When parents split up, it can cause a number of problems in the life of their children; especially if the children are in the pre-teen or teen years. I would never say divorce is responsible for every problem for the kids from split families who come to our Heartlight teen counseling program, but it is a major factor for many. Divorce piles on emotional problems for a teen a little higher than there would normally be for an already emotional adolescent.
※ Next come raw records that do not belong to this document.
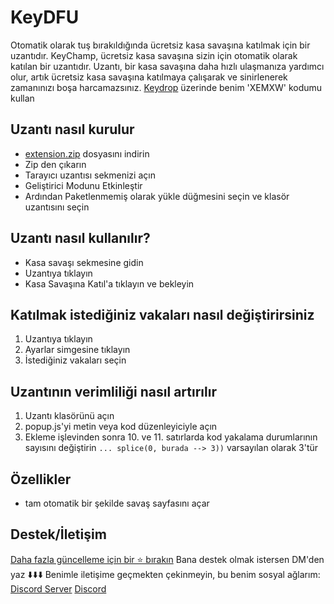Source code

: # KeyDFU
 Otomatik olarak tuş bırakıldığında ücretsiz kasa savaşına katılmak için bir uzantıdır.
 KeyChamp, ücretsiz kasa savaşına sizin için otomatik olarak katılan bir uzantıdır. Uzantı, bir kasa savaşına daha hızlı ulaşmanıza yardımcı olur, artık ücretsiz kasa savaşına katılmaya çalışarak ve sinirlenerek zamanınızı boşa harcamazsınız.
 [Keydrop](https://key-drop.com/?code=XEMXW) üzerinde benim 'XEMXW' kodumu kullan
## Uzantı nasıl kurulur
- [extension.zip](github.com/denemexe/KeyDFU/releases/) dosyasını indirin
- Zip den çıkarın
- Tarayıcı uzantısı sekmenizi açın
- Geliştirici Modunu Etkinleştir
- Ardından Paketlenmemiş olarak yükle düğmesini seçin ve klasör uzantısını seçin
## Uzantı nasıl kullanılır?
- Kasa savaşı sekmesine gidin
- Uzantıya tıklayın
- Kasa Savaşına Katıl'a tıklayın ve bekleyin
## Katılmak istediğiniz vakaları nasıl değiştirirsiniz
1. Uzantıya tıklayın
2. Ayarlar simgesine tıklayın
3. İstediğiniz vakaları seçin
## Uzantının verimliliği nasıl artırılır
1. Uzantı klasörünü açın
2. popup.js'yi metin veya kod düzenleyiciyle açın
3. Ekleme işlevinden sonra 10. ve 11. satırlarda kod yakalama durumlarının sayısını değiştirin
``... splice(0, burada --> 3))`` varsayılan olarak 3'tür
## Özellikler
- tam otomatik bir şekilde savaş sayfasını açar

## Destek/İletişim
[Daha fazla güncelleme için bir ⭐ bırakın](github.com/denemexe/KeyDFU/stargazers)
Bana destek olmak istersen DM'den yaz ⬇️⬇️⬇️
Benimle iletişime geçmekten çekinmeyin, bu benim sosyal ağlarım:
[Discord Server](https://discord.gg/zipkin)
[Discord](xem#6666)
While there is no real way to fix the problems that divorce can bring into a teen’s life, there are ways to do damage control to help them through one of the most painful experiences they will ever encounter. Since half of all marriages end in divorce, I thought it may be helpful to provide a few ways for the parents to address the after-effects of divorce on a teenager. It can help them better deal with the hand they were dealt.
Feelings of Isolation
First, it helps for parents to understand that teens who have experienced divorce in their family will feel isolated and left behind. A split in the family may even make a teen feel as if he is no longer a whole person. And, when the parents remarry, teens respond to the change as a signal that they really are now all on their own. After all, the parents who came together to create them have each gone their different ways, and may have already connected with someone new. Younger kids are pretty resilient and can cope, but the older the teen is at the time of the divorce, the more betrayed and disconnected they may feel when separation becomes reality.
I encourage parents to address this disconnected feeling by making every effort to help their teen feel included in as many things as possible. A teen who feels excluded and disconnected will often act out on that feeling through rebellion, self-harm, depression or promiscuity. They’ll be prone to seek a sense of “family” elsewhere, usually with a negative peer group where it is easy to find acceptance and form attachments.
So, counter those feelings of isolation and disconnection. Invite your teen into your discussions and decisions, even when the invitation doesn’t seem necessary. And don’t take your teen’s heritage and childhood away from them by hiding it. They can feel as though their earlier life before the family split was a dream and a fraud, so counter that by displaying pictures of you and your teen around your home. Get out the old baby pictures and videos of your family, even though it will be hard for you to see you and your former spouse in some of them. Talk to your teen about the good times you had as a family; about how great it was the day they were born and the funny things they did when they were a toddler. This all adds validity to their past and helps them understand that “family” can be a good thing.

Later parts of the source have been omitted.